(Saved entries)
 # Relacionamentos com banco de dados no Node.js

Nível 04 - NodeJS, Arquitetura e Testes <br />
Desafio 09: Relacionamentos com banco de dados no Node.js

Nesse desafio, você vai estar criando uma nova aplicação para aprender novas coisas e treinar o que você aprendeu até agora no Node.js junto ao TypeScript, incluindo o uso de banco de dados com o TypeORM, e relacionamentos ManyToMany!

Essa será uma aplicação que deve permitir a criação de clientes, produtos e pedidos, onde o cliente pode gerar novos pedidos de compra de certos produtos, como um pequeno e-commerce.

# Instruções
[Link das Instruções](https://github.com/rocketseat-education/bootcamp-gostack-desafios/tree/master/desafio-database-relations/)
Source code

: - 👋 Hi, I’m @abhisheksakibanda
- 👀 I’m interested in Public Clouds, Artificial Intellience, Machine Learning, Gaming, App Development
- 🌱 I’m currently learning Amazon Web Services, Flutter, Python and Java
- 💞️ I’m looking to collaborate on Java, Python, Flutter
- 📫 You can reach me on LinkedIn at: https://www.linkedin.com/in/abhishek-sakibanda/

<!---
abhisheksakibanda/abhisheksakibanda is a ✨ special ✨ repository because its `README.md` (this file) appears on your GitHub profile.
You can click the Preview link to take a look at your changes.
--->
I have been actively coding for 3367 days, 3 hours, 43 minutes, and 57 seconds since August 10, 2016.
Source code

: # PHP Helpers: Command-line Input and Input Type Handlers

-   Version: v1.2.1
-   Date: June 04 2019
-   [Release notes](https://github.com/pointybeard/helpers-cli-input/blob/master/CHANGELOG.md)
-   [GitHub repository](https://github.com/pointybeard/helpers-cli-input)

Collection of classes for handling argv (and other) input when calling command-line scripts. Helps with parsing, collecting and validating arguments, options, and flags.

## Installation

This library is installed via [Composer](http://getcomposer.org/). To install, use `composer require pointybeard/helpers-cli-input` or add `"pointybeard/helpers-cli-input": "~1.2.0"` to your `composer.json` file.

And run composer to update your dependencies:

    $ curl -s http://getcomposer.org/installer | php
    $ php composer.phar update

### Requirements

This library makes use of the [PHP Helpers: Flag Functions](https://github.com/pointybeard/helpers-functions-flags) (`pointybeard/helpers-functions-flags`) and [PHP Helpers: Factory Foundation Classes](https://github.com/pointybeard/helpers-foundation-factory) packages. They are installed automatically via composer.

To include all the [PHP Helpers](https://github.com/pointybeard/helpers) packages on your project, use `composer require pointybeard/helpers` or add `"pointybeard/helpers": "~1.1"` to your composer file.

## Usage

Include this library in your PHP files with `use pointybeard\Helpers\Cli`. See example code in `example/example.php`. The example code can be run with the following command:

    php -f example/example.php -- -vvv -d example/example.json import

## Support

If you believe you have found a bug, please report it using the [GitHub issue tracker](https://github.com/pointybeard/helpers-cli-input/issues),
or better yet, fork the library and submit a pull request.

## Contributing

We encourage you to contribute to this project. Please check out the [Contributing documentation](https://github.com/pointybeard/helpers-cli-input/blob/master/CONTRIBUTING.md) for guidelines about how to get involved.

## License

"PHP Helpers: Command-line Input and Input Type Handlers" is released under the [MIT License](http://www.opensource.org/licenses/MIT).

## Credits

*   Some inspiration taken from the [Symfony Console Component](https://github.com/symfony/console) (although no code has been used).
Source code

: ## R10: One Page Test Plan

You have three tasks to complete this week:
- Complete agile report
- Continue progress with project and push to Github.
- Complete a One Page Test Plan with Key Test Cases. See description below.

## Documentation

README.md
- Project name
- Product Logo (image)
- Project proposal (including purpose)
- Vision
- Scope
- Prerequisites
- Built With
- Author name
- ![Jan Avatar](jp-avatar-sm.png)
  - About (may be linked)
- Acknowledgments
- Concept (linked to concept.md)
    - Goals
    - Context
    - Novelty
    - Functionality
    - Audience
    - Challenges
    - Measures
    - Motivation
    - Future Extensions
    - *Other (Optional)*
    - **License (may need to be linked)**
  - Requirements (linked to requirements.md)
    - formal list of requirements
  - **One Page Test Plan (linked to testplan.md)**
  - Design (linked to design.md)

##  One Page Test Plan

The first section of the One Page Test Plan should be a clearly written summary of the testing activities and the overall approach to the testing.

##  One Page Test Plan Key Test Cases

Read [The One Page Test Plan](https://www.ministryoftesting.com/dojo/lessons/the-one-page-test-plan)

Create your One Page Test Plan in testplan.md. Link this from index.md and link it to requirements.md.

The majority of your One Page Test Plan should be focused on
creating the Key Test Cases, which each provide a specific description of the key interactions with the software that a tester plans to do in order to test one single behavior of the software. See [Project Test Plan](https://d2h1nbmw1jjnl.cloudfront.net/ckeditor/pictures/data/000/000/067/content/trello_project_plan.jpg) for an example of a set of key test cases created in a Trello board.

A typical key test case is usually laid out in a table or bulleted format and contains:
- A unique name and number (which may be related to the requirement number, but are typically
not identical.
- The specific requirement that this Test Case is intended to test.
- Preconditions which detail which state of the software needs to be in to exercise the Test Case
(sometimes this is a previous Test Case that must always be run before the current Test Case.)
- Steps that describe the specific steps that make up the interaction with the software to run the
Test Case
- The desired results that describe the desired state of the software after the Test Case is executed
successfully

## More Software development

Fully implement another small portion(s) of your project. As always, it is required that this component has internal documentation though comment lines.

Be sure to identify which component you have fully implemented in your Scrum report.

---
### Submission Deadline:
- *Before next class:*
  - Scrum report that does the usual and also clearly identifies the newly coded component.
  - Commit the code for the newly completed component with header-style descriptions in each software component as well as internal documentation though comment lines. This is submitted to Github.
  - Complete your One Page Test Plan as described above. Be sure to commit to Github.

### ABOUT THIS EXERCISE
What is needed here is an exact transcription of the records above.

### EXERCISE SOLUTION
 # Relacionamentos com banco de dados no Node.js

Nível 04 - NodeJS, Arquitetura e Testes <br />
Desafio 09: Relacionamentos com banco de dados no Node.js

Nesse desafio, você vai estar criando uma nova aplicação para aprender novas coisas e treinar o que você aprendeu até agora no Node.js junto ao TypeScript, incluindo o uso de banco de dados com o TypeORM, e relacionamentos ManyToMany!

Essa será uma aplicação que deve permitir a criação de clientes, produtos e pedidos, onde o cliente pode gerar novos pedidos de compra de certos produtos, como um pequeno e-commerce.

# Instruções
[Link das Instruções](https://github.com/rocketseat-education/bootcamp-gostack-desafios/tree/master/desafio-database-relations/)
Source code

: - 👋 Hi, I’m @abhisheksakibanda
- 👀 I’m interested in Public Clouds, Artificial Intellience, Machine Learning, Gaming, App Development
- 🌱 I’m currently learning Amazon Web Services, Flutter, Python and Java
- 💞️ I’m looking to collaborate on Java, Python, Flutter
- 📫 You can reach me on LinkedIn at: https://www.linkedin.com/in/abhishek-sakibanda/

<!---
abhisheksakibanda/abhisheksakibanda is a ✨ special ✨ repository because its `README.md` (this file) appears on your GitHub profile.
You can click the Preview link to take a look at your changes.
--->
I have been actively coding for 3367 days, 3 hours, 43 minutes, and 57 seconds since August 10, 2016.
Source code

: # PHP Helpers: Command-line Input and Input Type Handlers

-   Version: v1.2.1
-   Date: June 04 2019
-   [Release notes](https://github.com/pointybeard/helpers-cli-input/blob/master/CHANGELOG.md)
-   [GitHub repository](https://github.com/pointybeard/helpers-cli-input)

Collection of classes for handling argv (and other) input when calling command-line scripts. Helps with parsing, collecting and validating arguments, options, and flags.

## Installation

This library is installed via [Composer](http://getcomposer.org/). To install, use `composer require pointybeard/helpers-cli-input` or add `"pointybeard/helpers-cli-input": "~1.2.0"` to your `composer.json` file.

And run composer to update your dependencies:

    $ curl -s http://getcomposer.org/installer | php
    $ php composer.phar update

### Requirements

This library makes use of the [PHP Helpers: Flag Functions](https://github.com/pointybeard/helpers-functions-flags) (`pointybeard/helpers-functions-flags`) and [PHP Helpers: Factory Foundation Classes](https://github.com/pointybeard/helpers-foundation-factory) packages. They are installed automatically via composer.

To include all the [PHP Helpers](https://github.com/pointybeard/helpers) packages on your project, use `composer require pointybeard/helpers` or add `"pointybeard/helpers": "~1.1"` to your composer file.

## Usage

Include this library in your PHP files with `use pointybeard\Helpers\Cli`. See example code in `example/example.php`. The example code can be run with the following command:

    php -f example/example.php -- -vvv -d example/example.json import

## Support

If you believe you have found a bug, please report it using the [GitHub issue tracker](https://github.com/pointybeard/helpers-cli-input/issues),
or better yet, fork the library and submit a pull request.

## Contributing

We encourage you to contribute to this project. Please check out the [Contributing documentation](https://github.com/pointybeard/helpers-cli-input/blob/master/CONTRIBUTING.md) for guidelines about how to get involved.

## License

"PHP Helpers: Command-line Input and Input Type Handlers" is released under the [MIT License](http://www.opensource.org/licenses/MIT).

## Credits

*   Some inspiration taken from the [Symfony Console Component](https://github.com/symfony/console) (although no code has been used).
Source code

: ## R10: One Page Test Plan

You have three tasks to complete this week:
- Complete agile report
- Continue progress with project and push to Github.
- Complete a One Page Test Plan with Key Test Cases. See description below.

## Documentation

README.md
- Project name
- Product Logo (image)
- Project proposal (including purpose)
- Vision
- Scope
- Prerequisites
- Built With
- Author name
- ![Jan Avatar](jp-avatar-sm.png)
  - About (may be linked)
- Acknowledgments
- Concept (linked to concept.md)
    - Goals
    - Context
    - Novelty
    - Functionality
    - Audience
    - Challenges
    - Measures
    - Motivation
    - Future Extensions
    - *Other (Optional)*
    - **License (may need to be linked)**
  - Requirements (linked to requirements.md)
    - formal list of requirements
  - **One Page Test Plan (linked to testplan.md)**
  - Design (linked to design.md)

##  One Page Test Plan

The first section of the One Page Test Plan should be a clearly written summary of the testing activities and the overall approach to the testing.

##  One Page Test Plan Key Test Cases

Read [The One Page Test Plan](https://www.ministryoftesting.com/dojo/lessons/the-one-page-test-plan)

Create your One Page Test Plan in testplan.md. Link this from index.md and link it to requirements.md.

The majority of your One Page Test Plan should be focused on
creating the Key Test Cases, which each provide a specific description of the key interactions with the software that a tester plans to do in order to test one single behavior of the software. See [Project Test Plan](https://d2h1nbmw1jjnl.cloudfront.net/ckeditor/pictures/data/000/000/067/content/trello_project_plan.jpg) for an example of a set of key test cases created in a Trello board.

A typical key test case is usually laid out in a table or bulleted format and contains:
- A unique name and number (which may be related to the requirement number, but are typically
not identical.
- The specific requirement that this Test Case is intended to test.
- Preconditions which detail which state of the software needs to be in to exercise the Test Case
(sometimes this is a previous Test Case that must always be run before the current Test Case.)
- Steps that describe the specific steps that make up the interaction with the software to run the
Test Case
- The desired results that describe the desired state of the software after the Test Case is executed
successfully

## More Software development

Fully implement another small portion(s) of your project. As always, it is required that this component has internal documentation though comment lines.

Be sure to identify which component you have fully implemented in your Scrum report.

---
### Submission Deadline:
- *Before next class:*
  - Scrum report that does the usual and also clearly identifies the newly coded component.
  - Commit the code for the newly completed component with header-style descriptions in each software component as well as internal documentation though comment lines. This is submitted to Github.
  - Complete your One Page Test Plan as described above. Be sure to commit to Github.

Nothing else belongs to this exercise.